> [What the task asks] The lines to reproduce from the material below are those from the one containing "Ubuntu20.04" through the one containing "An R package", both included; write them out exactly and add nothing.

> [Entries shown]
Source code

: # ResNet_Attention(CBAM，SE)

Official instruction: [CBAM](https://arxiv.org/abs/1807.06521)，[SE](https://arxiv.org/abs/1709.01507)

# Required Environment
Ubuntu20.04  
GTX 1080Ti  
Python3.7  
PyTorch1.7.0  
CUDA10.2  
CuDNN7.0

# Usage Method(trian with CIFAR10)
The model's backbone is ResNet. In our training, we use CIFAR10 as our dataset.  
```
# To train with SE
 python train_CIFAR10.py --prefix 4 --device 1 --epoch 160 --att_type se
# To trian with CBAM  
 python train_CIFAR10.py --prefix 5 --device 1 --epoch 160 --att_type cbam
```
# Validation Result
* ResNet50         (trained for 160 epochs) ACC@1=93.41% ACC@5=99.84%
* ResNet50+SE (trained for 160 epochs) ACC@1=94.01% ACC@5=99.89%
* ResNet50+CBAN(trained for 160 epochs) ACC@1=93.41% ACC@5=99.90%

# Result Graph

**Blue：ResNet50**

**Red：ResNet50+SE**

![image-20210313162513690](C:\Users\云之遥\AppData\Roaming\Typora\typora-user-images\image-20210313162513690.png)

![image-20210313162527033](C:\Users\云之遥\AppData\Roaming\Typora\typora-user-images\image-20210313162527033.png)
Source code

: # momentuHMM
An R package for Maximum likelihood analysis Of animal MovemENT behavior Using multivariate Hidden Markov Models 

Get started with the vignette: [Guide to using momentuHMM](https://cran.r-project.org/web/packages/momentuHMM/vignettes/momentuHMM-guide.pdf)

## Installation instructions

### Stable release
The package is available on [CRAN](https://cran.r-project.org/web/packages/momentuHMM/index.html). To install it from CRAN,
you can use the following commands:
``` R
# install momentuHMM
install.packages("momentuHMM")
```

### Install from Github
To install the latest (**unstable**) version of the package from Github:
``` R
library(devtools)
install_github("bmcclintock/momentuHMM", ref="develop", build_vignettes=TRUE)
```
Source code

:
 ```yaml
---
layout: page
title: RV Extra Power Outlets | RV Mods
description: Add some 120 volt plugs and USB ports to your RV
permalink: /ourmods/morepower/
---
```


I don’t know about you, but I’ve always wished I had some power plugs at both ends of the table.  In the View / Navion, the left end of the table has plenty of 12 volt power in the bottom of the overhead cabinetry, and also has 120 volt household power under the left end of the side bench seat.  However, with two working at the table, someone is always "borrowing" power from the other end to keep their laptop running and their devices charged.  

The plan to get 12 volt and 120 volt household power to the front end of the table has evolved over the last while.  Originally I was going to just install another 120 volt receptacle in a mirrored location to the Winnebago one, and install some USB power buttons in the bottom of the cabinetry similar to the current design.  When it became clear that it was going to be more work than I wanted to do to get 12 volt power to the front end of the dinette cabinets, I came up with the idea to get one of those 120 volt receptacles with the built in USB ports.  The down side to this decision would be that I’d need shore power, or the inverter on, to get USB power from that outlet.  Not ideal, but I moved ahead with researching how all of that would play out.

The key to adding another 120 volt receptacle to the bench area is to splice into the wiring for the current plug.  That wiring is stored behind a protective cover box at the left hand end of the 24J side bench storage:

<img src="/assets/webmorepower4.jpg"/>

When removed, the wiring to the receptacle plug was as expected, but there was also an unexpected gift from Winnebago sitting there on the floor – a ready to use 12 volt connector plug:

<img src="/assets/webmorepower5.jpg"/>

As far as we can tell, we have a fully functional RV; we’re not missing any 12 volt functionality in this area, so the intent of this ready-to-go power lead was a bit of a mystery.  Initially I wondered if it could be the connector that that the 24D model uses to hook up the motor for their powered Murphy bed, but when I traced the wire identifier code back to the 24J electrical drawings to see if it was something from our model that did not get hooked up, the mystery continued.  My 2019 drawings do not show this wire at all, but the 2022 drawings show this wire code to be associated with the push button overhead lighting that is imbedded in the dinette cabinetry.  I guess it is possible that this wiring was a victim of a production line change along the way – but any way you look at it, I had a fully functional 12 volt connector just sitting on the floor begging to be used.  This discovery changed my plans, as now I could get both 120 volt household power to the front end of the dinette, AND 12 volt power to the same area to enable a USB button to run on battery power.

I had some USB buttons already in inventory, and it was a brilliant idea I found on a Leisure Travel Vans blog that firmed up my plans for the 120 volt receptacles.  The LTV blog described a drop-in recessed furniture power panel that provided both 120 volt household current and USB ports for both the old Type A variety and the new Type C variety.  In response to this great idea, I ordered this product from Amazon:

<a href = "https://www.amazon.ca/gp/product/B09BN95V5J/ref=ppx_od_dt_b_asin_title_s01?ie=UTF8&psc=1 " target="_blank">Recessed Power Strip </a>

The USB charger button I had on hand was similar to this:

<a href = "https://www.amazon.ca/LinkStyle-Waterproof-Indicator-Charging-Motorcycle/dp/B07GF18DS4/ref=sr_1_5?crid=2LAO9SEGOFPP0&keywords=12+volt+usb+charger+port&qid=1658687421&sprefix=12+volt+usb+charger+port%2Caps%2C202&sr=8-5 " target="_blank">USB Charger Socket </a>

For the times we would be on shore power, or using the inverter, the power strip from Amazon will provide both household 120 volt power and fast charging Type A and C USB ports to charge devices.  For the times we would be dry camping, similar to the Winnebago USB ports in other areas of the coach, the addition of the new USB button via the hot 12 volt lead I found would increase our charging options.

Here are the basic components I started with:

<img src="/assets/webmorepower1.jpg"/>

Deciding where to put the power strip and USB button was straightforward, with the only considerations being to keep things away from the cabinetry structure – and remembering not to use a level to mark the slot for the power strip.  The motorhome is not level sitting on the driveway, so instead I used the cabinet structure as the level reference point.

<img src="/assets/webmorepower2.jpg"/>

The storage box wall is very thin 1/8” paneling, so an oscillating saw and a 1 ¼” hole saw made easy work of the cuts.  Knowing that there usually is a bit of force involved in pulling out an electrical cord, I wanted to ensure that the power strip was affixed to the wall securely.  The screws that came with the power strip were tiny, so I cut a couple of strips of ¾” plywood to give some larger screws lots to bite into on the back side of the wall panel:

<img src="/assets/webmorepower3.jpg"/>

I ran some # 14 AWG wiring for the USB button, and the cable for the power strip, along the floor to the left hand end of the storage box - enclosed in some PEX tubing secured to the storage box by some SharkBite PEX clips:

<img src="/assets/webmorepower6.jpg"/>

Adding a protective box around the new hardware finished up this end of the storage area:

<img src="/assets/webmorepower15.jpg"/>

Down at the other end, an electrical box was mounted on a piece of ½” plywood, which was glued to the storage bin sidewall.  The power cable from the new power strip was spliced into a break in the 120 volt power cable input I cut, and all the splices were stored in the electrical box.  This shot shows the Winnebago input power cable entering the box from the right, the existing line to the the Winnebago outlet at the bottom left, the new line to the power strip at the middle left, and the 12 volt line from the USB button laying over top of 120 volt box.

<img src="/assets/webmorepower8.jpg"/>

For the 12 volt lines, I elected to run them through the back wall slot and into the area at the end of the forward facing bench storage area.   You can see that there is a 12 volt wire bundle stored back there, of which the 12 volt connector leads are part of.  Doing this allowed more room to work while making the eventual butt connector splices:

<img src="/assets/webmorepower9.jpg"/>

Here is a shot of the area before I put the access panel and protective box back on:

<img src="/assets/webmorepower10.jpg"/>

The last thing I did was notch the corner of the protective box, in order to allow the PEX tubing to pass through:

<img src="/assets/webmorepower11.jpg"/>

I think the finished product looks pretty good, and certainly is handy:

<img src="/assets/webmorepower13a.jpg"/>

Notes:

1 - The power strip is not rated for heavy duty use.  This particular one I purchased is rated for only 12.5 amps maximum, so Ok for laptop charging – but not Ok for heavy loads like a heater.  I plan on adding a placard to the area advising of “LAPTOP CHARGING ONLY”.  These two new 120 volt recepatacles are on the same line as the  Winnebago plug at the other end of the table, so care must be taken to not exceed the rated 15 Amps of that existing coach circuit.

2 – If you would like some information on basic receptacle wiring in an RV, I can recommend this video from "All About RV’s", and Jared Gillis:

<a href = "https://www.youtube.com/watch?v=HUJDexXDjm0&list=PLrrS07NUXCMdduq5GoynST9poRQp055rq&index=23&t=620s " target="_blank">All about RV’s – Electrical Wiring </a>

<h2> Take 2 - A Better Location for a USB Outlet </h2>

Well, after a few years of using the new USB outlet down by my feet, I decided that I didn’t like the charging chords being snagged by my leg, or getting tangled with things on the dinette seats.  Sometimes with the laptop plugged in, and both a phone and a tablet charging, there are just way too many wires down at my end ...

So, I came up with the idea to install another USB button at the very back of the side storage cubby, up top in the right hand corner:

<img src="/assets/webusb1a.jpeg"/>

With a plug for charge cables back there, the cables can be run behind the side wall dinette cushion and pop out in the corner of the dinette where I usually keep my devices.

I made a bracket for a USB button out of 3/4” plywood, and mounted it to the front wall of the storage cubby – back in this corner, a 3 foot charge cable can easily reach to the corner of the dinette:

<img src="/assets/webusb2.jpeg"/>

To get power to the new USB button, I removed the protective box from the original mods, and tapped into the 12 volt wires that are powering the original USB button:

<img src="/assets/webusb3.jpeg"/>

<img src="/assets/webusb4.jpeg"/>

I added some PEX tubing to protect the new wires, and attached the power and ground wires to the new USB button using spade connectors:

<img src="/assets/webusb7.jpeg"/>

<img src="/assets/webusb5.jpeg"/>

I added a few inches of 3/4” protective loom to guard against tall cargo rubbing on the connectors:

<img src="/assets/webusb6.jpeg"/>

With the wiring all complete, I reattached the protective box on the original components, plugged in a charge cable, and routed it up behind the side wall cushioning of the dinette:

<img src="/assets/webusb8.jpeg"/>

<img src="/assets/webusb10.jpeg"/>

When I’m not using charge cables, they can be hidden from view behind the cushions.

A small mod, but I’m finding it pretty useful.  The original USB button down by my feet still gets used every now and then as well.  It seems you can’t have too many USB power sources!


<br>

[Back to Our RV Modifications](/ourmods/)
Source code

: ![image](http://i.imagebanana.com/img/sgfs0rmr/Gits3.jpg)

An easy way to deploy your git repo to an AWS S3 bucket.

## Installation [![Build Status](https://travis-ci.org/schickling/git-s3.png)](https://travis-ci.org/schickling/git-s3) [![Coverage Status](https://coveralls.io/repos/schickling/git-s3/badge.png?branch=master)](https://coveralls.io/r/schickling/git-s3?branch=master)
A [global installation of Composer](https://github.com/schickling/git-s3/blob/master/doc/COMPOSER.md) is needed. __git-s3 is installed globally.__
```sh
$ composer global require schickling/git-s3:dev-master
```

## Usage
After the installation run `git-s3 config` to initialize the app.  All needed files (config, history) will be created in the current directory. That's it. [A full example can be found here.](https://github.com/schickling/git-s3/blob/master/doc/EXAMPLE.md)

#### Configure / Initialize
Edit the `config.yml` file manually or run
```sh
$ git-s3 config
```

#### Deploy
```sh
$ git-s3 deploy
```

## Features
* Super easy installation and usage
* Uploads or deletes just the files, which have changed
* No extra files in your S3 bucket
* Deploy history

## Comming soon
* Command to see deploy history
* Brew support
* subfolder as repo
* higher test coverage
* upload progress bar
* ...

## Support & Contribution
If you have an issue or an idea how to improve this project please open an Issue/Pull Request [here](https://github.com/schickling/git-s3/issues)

> [Answer space]
Ubuntu20.04  
GTX 1080Ti  
Python3.7  
PyTorch1.7.0  
CUDA10.2  
CuDNN7.0

# Usage Method(trian with CIFAR10)
The model's backbone is ResNet. In our training, we use CIFAR10 as our dataset.  
```
# To train with SE
 python train_CIFAR10.py --prefix 4 --device 1 --epoch 160 --att_type se
# To trian with CBAM  
 python train_CIFAR10.py --prefix 5 --device 1 --epoch 160 --att_type cbam
```
# Validation Result
* ResNet50         (trained for 160 epochs) ACC@1=93.41% ACC@5=99.84%
* ResNet50+SE (trained for 160 epochs) ACC@1=94.01% ACC@5=99.89%
* ResNet50+CBAN(trained for 160 epochs) ACC@1=93.41% ACC@5=99.90%

# Result Graph

**Blue：ResNet50**

**Red：ResNet50+SE**

![image-20210313162513690](C:\Users\云之遥\AppData\Roaming\Typora\typora-user-images\image-20210313162513690.png)

![image-20210313162527033](C:\Users\云之遥\AppData\Roaming\Typora\typora-user-images\image-20210313162527033.png)
Source code

: # momentuHMM
An R package for Maximum likelihood analysis Of animal MovemENT behavior Using multivariate Hidden Markov Models 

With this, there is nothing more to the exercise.